Case Presentation: A 63 year-old man with diabetes mellitus, hypertension, and GERD presented from an outside hospital with bilateral upper extremity paralysis, paresthesias, and neck pain which started minutes after sneezing. Vital signs were stable and neurologic examination was remarkable for bilateral upper extremity strength of 0/5 with absent reflexes and reduced sensation to pinprick. Lower extremity neurologic function was preserved. Laboratory evaluation including ESR, CRP, CBC, CMP, ANA and ANCA were unrevealing. CT brain and MRI of cervical and thoracic spine without contrast were nondiagnostic. Ischemia, myelitis, central cord syndrome, infection, vasculitis, and compressive myelopathy were considered. He was treated with methylprednisolone and IVIG for possible transverse myelitis. Acyclovir was added after lumbar puncture showed elevated protein, then was discontinued when CSF HSV returned negative. Repeat MRI of the brain and spine with contrast showed acute spinal cord infarction from C2 to T1. CTA showed bilateral non-occlusive narrowing of carotid arteries, a patent anterior spinal artery, and a patent but diminutive right vertebral artery suggestive of prior dissection. Additional work-up was negative for arrhythmia and echocardiogram was normal. No intervention was recommended by neuroendovascular surgery. The patient’s reflexes returned along with some movement in his fingers, and he was discharged on aspirin and clopidogrel with outpatient therapy.
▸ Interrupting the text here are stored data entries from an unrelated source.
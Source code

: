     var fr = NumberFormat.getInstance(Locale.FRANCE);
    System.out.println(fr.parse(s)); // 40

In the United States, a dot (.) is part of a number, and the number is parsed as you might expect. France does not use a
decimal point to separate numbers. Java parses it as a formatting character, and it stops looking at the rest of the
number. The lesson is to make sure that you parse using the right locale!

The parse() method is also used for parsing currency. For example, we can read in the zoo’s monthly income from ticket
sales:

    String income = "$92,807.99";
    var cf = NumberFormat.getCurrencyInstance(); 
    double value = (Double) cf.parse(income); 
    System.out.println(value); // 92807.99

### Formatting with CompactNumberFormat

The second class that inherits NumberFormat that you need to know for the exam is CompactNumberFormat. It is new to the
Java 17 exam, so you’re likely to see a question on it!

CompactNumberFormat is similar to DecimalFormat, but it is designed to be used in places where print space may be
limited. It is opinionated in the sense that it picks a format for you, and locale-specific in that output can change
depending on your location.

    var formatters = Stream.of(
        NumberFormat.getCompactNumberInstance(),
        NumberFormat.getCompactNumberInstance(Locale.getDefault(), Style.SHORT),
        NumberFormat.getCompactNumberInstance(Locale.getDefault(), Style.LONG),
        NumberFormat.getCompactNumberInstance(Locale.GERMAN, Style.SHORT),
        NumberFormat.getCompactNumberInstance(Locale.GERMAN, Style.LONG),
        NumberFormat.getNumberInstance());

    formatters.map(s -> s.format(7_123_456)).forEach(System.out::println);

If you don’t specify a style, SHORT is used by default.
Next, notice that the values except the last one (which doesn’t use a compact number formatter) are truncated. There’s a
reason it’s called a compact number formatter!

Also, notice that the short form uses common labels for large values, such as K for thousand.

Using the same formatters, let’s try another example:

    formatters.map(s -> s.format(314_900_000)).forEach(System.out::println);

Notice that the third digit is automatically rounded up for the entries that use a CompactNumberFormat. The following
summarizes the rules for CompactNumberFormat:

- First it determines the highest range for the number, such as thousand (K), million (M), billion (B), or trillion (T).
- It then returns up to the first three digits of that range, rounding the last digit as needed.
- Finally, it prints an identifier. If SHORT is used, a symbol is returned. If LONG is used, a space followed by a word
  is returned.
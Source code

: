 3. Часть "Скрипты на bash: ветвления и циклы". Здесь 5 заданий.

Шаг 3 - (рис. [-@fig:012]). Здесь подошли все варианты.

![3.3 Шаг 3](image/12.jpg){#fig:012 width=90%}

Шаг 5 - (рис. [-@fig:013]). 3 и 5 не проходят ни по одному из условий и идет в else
Discussion: Spinal cord infarctions account for only 0.3 to 1% of all strokes. Symptoms of anterior spinal artery infarction include neck or back pain and bilateral limb weakness. Acute loss of deep tendon reflexes and pain and temperature sensation, usually with preservation of proprioception, correlate with the involved cord territory. Autonomic dysfunction with potentially life-threatening side effects including hypotension and bradycardia can occur, as well as bowel, bladder, and/or sexual dysfunction. Involvement of the rostral cord can lead to respiratory decompensation. Etiologies include vascular malformations, trauma, vertebral artery dissection, aortic disease and surgery, infections, spinal disease, vasculitis, arteriosclerosis, embolic events, prothrombotic states, hypotension and cocaine abuse. More than half of cases may be idiopathic. Workup includes MRI of the spine and vascular assessment, with further testing driven by cause. It is important to note, as in our case, that early or non-contrast MRI may be negative. Immediate treatment may include intensive care unit admission and preservation of blood pressure. Further treatment will depend upon etiology, with thrombolysis considered to be investigational. Survival rate is 80-90%, but the majority of patients are left with deficits. In this patient, the violent sneeze likely caused vertebral artery dissection, which led to the infarction.

Conclusions: This was an unfortunate case of anterior spinal artery infarction. Although rare, this condition should be suspected with presentations of acute neck pain, paralysis and sensory disturbance of the upper extremities. A violent sneeze may be the inciting event.